■ **EXERCISE DIRECTIONS**
Report every line in the listing below where the string "currently" shows up.
START RECORDED INFORMATION
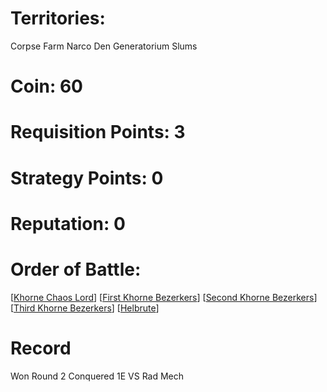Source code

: # Territories: 
Corpse Farm
Narco Den
Generatorium
Slums

# Coin: 60

# Requisition Points: 3

# Strategy Points: 0

# Reputation: 0

# Order of Battle:
[[Khorne Chaos Lord]]
[[First Khorne Bezerkers]]
[[Second Khorne Bezerkers]]
[[Third Khorne Bezerkers]]
[[Helbrute]]

# Record
Won Round 2 Conquered 1E VS Rad Mech


[//begin]: # "Autogenerated link references for markdown compatibility"
[Khorne Chaos Lord]: khorne-chaos-lord "Khorne Chaos Lord"
[First Khorne Bezerkers]: first-khorne-bezerkers "First Khorne Bezerkers"
[Second Khorne Bezerkers]: second-khorne-bezerkers "Second Khorne Bezerkers"
[Third Khorne Bezerkers]: third-khorne-bezerkers "Third Khorne Bezerkers"
[Helbrute]: helbrute "Helbrute"
[//end]: # "Autogenerated link references"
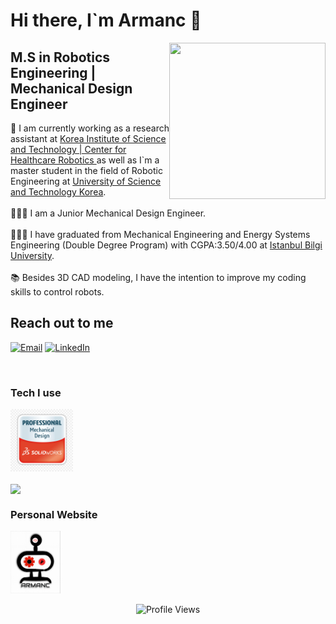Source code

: # Hi there, I`m Armanc :wave: 
<img src="https://media.giphy.com/media/phY1SBXy4y4Io/giphy.gif" align="right" width= "250" height="250">

## M.S in Robotics Engineering | Mechanical Design Engineer

<p align="left"> 
 🔭 I am currently working as a research assistant at  <a href="https://www.medibot.kist.re.kr/">Korea Institute of Science and Technology | Center for Healthcare Robotics </a> as well as I`m a master student in the field of Robotic Engineering at  <a href="https://www.ust.ac.kr/eng.do">University of Science and Technology Korea</a>. <br/><br/>
 🧑🏽‍💻 I am a Junior Mechanical Design Engineer.  <br/><br/>
 🧑🏽‍🎓 I have graduated from Mechanical Engineering and Energy Systems Engineering (Double Degree Program) with CGPA:3.50/4.00 at <a href="https://www.bilgi.edu.tr/en/"> Istanbul Bilgi University</a>. <br/><br/>
 📚 Besides 3D CAD modeling, I have the intention to improve my coding skills to control robots.


## Reach out to me
<p align="left">
<a href="mailto:armanc.karakoyun@gmail.com"><img alt="Email" src="https://img.shields.io/badge/Email-armanc.karakoyun@gmail.com-blue?style=flat&logo=gmail"></a>
<a href="https://www.linkedin.com/in/armanc-karakoyun/" target="_blank"><img alt="LinkedIn" src="https://img.shields.io/badge/LinkedIn-@ArmancKarakoyun-blue?style=flat&logo=linkedin"></a>
</p>
<br/>


### Tech I use
<p align= "left">
<img src="SwPro.jpg"width="100" height= "100" /></a>
<p>
<code><img height="40" align="center" src="https://img.shields.io/badge/c++%20-%2300599C.svg?&style=for-the-badge&logo=c%2B%2B&logoColor=white" /></code>



### Personal Website 
 <p align= "left">
<a href="https://armanckarakoyun.github.io/"><img src="MyLogo+.png"width="80" height= "100" /></a>
 </p>

<p align="center"> <img src="https://komarev.com/ghpvc/?username=armanckarakoyun&label=Views&color=blue&style=plastic" alt="Profile Views" /> </p>

<!--
Here are some ideas to get you started:

- 🔭 I’m currently working on ...
- 🌱 I’m currently learning ...
- 👯 I’m looking to collaborate on ...
- 🤔 I’m looking for help with ...
- 💬 Ask me about ...
- 📫 How to reach me: ...
- 😄 Pronouns: ...
- ⚡ Fun fact: ...
-->
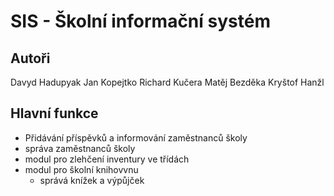 # SIS - Školní informační systém

## Autoři
  Davyd Hadupyak
  Jan Kopejtko
  Richard Kučera
  Matěj Bezděka
  Kryštof Hanžl

## Hlavní funkce

- Přidávání příspěvků a informování zaměstnanců školy
- správa zaměstnanců školy
- modul pro zlehčení inventury ve třídách
- modul pro školní knihovvnu
  - správá knížek a výpůjček 
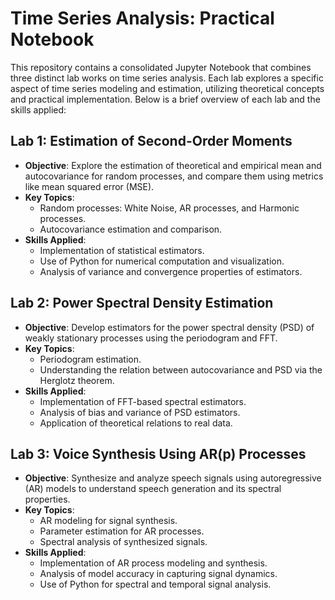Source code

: # Time Series Analysis: Practical Notebook

This repository contains a consolidated Jupyter Notebook that combines three distinct lab works on time series analysis. Each lab explores a specific aspect of time series modeling and estimation, utilizing theoretical concepts and practical implementation. Below is a brief overview of each lab and the skills applied:

## Lab 1: Estimation of Second-Order Moments
- **Objective**: Explore the estimation of theoretical and empirical mean and autocovariance for random processes, and compare them using metrics like mean squared error (MSE).
- **Key Topics**: 
  - Random processes: White Noise, AR processes, and Harmonic processes.
  - Autocovariance estimation and comparison.
- **Skills Applied**: 
  - Implementation of statistical estimators.
  - Use of Python for numerical computation and visualization.
  - Analysis of variance and convergence properties of estimators.

## Lab 2: Power Spectral Density Estimation
- **Objective**: Develop estimators for the power spectral density (PSD) of weakly stationary processes using the periodogram and FFT.
- **Key Topics**:
  - Periodogram estimation.
  - Understanding the relation between autocovariance and PSD via the Herglotz theorem.
- **Skills Applied**: 
  - Implementation of FFT-based spectral estimators.
  - Analysis of bias and variance of PSD estimators.
  - Application of theoretical relations to real data.

## Lab 3: Voice Synthesis Using AR(p) Processes
- **Objective**: Synthesize and analyze speech signals using autoregressive (AR) models to understand speech generation and its spectral properties.
- **Key Topics**:
  - AR modeling for signal synthesis.
  - Parameter estimation for AR processes.
  - Spectral analysis of synthesized signals.
- **Skills Applied**:
  - Implementation of AR process modeling and synthesis.
  - Analysis of model accuracy in capturing signal dynamics.
  - Use of Python for spectral and temporal signal analysis.

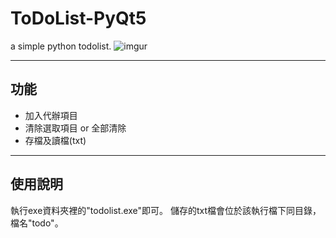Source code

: # ToDoList-PyQt5
a simple python todolist.
![imgur]( https://imgur.com/VHTyYws "main_window" )

---
## 功能
* 加入代辦項目
* 清除選取項目 or 全部清除
* 存檔及讀檔(txt)

---
## 使用說明
執行exe資料夾裡的"todolist.exe"即可。
儲存的txt檔會位於該執行檔下同目錄，檔名"todo"。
END RECORDED INFORMATION
■ **OUTPUT FOR THIS EXERCISE**
 🔭 I am currently working as a research assistant at  <a href="https://www.medibot.kist.re.kr/">Korea Institute of Science and Technology | Center for Healthcare Robotics </a> as well as I`m a master student in the field of Robotic Engineering at  <a href="https://www.ust.ac.kr/eng.do">University of Science and Technology Korea</a>. <br/><br/>
- 🔭 I’m currently working on ...
- 🌱 I’m currently learning ...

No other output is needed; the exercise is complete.